CVE-2020-10570: 
NixOS vulnerability analysis and mitigation

The Telegram application through version 5.12 for Android contained a security vulnerability (CVE-2020-10570) that affected the passcode feature when Show Popup was enabled. The vulnerability was discovered in October 2019 and was patched in version 5.13, released in December 2019. The issue affected the privacy protection mechanisms of the application's passcode feature (Github Advisory).

The vulnerability arose from a conflict between the popup notification feature and the passcode protection mechanism in Telegram for Android.
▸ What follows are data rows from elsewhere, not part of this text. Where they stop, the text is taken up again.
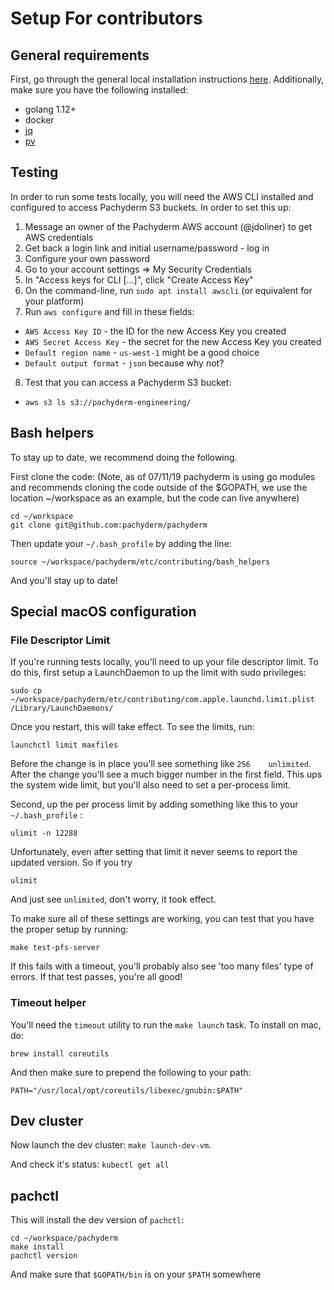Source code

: # Setup For contributors

## General requirements

First, go through the general local installation instructions [here](http://docs.pachyderm.io/en/latest/getting_started/local_installation.html). Additionally, make sure you have the following installed:

- golang 1.12+
- docker
- [jq](https://stedolan.github.io/jq/)
- [pv](http://ivarch.com/programs/pv.shtml)

## Testing

In order to run some tests locally, you will need the AWS CLI installed and
configured to access Pachyderm S3 buckets.  In order to set this up:

1. Message an owner of the Pachyderm AWS account (@jdoliner) to get AWS credentials
2. Get back a login link and initial username/password - log in
3. Configure your own password
4. Go to your account settings => My Security Credentials
5. In "Access keys for CLI [...]", click "Create Access Key"
6. On the command-line, run `sudo apt install awscli` (or equivalent for your platform)
7. Run `aws configure` and fill in these fields:
  * `AWS Access Key ID` - the ID for the new Access Key you created
  * `AWS Secret Access Key` - the secret for the new Access Key you created
  * `Default region name` - `us-west-1` might be a good choice
  * `Default output format` - `json` because why not?
8. Test that you can access a Pachyderm S3 bucket:
  * `aws s3 ls s3://pachyderm-engineering/`

## Bash helpers

To stay up to date, we recommend doing the following.

First clone the code:
(Note, as of 07/11/19 pachyderm is using go modules and recommends cloning the code outside of the $GOPATH, we use the location ~/workspace as an example, but the code can live anywhere)

    cd ~/workspace
    git clone git@github.com:pachyderm/pachyderm

Then update your `~/.bash_profile` by adding the line:

    source ~/workspace/pachyderm/etc/contributing/bash_helpers

And you'll stay up to date!

## Special macOS configuration

### File Descriptor Limit

If you're running tests locally, you'll need to up your file descriptor limit. To do this, first setup a LaunchDaemon to up the limit with sudo privileges:

    sudo cp ~/workspace/pachyderm/etc/contributing/com.apple.launchd.limit.plist /Library/LaunchDaemons/

Once you restart, this will take effect. To see the limits, run:

    launchctl limit maxfiles

Before the change is in place you'll see something like `256    unlimited`. After the change you'll see a much bigger number in the first field. This ups the system wide limit, but you'll also need to set a per-process limit.

Second, up the per process limit by adding something like this to your `~/.bash_profile` :

    ulimit -n 12288

Unfortunately, even after setting that limit it never seems to report the updated version. So if you try

    ulimit

And just see `unlimited`, don't worry, it took effect.

To make sure all of these settings are working, you can test that you have the proper setup by running:

    make test-pfs-server

If this fails with a timeout, you'll probably also see 'too many files' type of errors. If that test passes, you're all good!

### Timeout helper

You'll need the `timeout` utility to run the `make launch` task. To install on mac, do:

    brew install coreutils

And then make sure to prepend the following to your path:

    PATH="/usr/local/opt/coreutils/libexec/gnubin:$PATH"

## Dev cluster

Now launch the dev cluster: `make launch-dev-vm`.

And check it's status: `kubectl get all`

## pachctl

This will install the dev version of `pachctl`:

    cd ~/workspace/pachyderm
    make install
    pachctl version

And make sure that `$GOPATH/bin` is on your `$PATH` somewhere
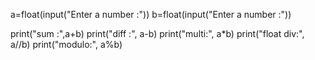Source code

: a=float(input("Enter a number :"))
b=float(input("Enter a number :"))

print("sum :",a+b)
print("diff :", a-b)
print("multi:", a*b)
print("float div:", a//b)
print("modulo:", a%b)
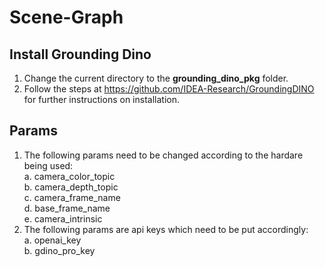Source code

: # Scene-Graph

## Install Grounding Dino
1. Change the current directory to the **grounding_dino_pkg** folder.
2. Follow the steps at https://github.com/IDEA-Research/GroundingDINO for further instructions on installation.

## Params
1. The following params need to be changed according to the hardare being used:\
   a. camera_color_topic\
   b. camera_depth_topic\
   c. camera_frame_name\
   d. base_frame_name\
   e. camera_intrinsic
2. The following params are api keys which need to be put accordingly:\
   a. openai_key\
   b. gdino_pro_key
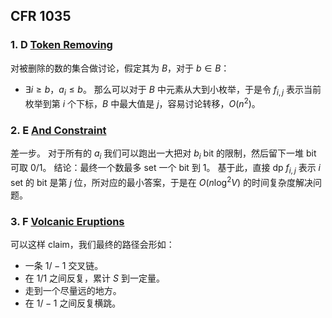 ## CFR 1035
### 1. D [Token Removing](https://codeforces.com/contest/2119/problem/D)
对被删除的数的集合做讨论，假定其为 $B$，对于 $b\in B$：
- $\exists i\ge b$，$a_i\le b$。
那么可以对于 $B$ 中元素从大到小枚举，于是令 $f_{i,j}$ 表示当前枚举到第 $i$ 个下标，$B$ 中最大值是 $j$，容易讨论转移，$O(n^2)$。
### 2. E [And Constraint](https://codeforces.com/contest/2119/problem/E)
差一步。
对于所有的 $a_i$ 我们可以跑出一大把对 $b_i$ bit 的限制，然后留下一堆 bit 可取 $0/1$。
结论：最终一个数最多 set 一个 bit 到 $1$。
基于此，直接 dp $f_{i,j}$ 表示 $i$ set 的 bit 是第 $j$ 位，所对应的最小答案，于是在 $O(n\log^2V)$ 的时间复杂度解决问题。
### 3. F [Volcanic Eruptions](https://codeforces.com/contest/2119/problem/F)
可以这样 claim，我们最终的路径会形如：
- 一条 $1/-1$ 交叉链。
- 在 $1/1$ 之间反复，累计 $S$ 到一定量。
- 走到一个尽量远的地方。
- 在 $1/-1$ 之间反复横跳。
When Show Popup was enabled, it created a condition that could potentially undermine the passcode protection. The vulnerability received a CVSS v3.1 Base Score of 6.1 (MEDIUM) with a vector string of CVSS:3.1/AV:P/AC:L/PR:N/UI:N/S:U/C:H/I:H/A:N, indicating that physical access was required for exploitation (NVD).

The vulnerability could allow physically proximate attackers to bypass intended restrictions on message reading and message replying, effectively circumventing the passcode feature's privacy protections. This could lead to unauthorized access to user messages and communication when an attacker had physical access to the device (NVD).

The vulnerability was patched in Telegram version 5.13 for Android, released in December 2019. Users were advised to update to this version or later to protect against this security issue (Github Advisory).

The vulnerability was responsibly disclosed to Telegram on October 10, 2019. The vendor acknowledged the issue on November 19, 2019, and subsequently patched it in version 5.13. The researcher received a bounty payment on January 14, 2020, indicating the vendor's recognition of the security finding (Github Advisory).